== PROBLEM DESCRIPTION ==
Pull out every line below containing the word "Epoint".

● ● ● ●

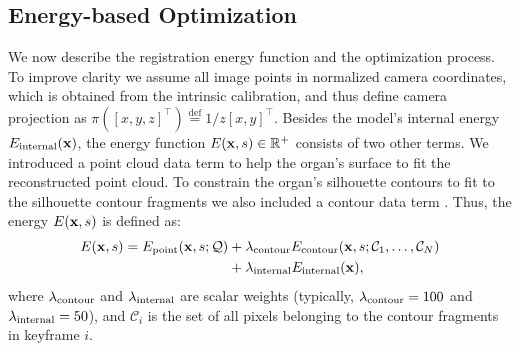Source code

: \subsection{Energy-based Optimization}
\label{sec:enOpt}
We now describe the registration energy function and the optimization process. To improve clarity we assume all image points in normalized camera coordinates, which is obtained from the intrinsic calibration, and thus define camera projection as
$\pi(\left[x,y,z\right]^{\top})\overset{\mathrm{def}}{=}1/z \left[x,y\right]^{\top}$. 
Besides the model's internal energy $E_{\text{internal}}(\mathbf{x})$, the energy function $E(\mathbf{x},s)\in\mathbb{R}^+$ consists of two other terms.
We introduced a point cloud data term \Epoint to help the organ's surface to fit the reconstructed point cloud.
To constrain the organ's silhouette contours to fit to the silhouette contour fragments we also included a contour data term \Econtour. 
Thus, the energy $E(\mathbf{x},s)$ is defined as:
\begin{equation}
\label{eq:totalCost}
\begin{split}
E(\vet{x},s)=\Epoint(\vet{x},s;\mathcal{Q}) & + \lambdaContour\Econtour(\vet{x},s;\mathcal{C}_{1},\dots ,\mathcal{C}_{N})\\
& +\lambdaInternal\Einternal(\vet{x}),
\end{split}
\end{equation}
\noindent where $\lambda_{\text{contour}}$ and $\lambda_{\text{internal}}$ are scalar weights (typically, $\lambda_{\text{contour}}=100$ and $\lambda_{\text{internal}}=50$), and $\mathcal{C}_i$ is the set of all pixels belonging to the contour fragments in keyframe $i$.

● ● ● ●

== SOLUTION FOR THIS EXERCISE ==
We introduced a point cloud data term \Epoint to help the organ's surface to fit the reconstructed point cloud.
E(\vet{x},s)=\Epoint(\vet{x},s;\mathcal{Q}) & + \lambdaContour\Econtour(\vet{x},s;\mathcal{C}_{1},\dots ,\mathcal{C}_{N})\\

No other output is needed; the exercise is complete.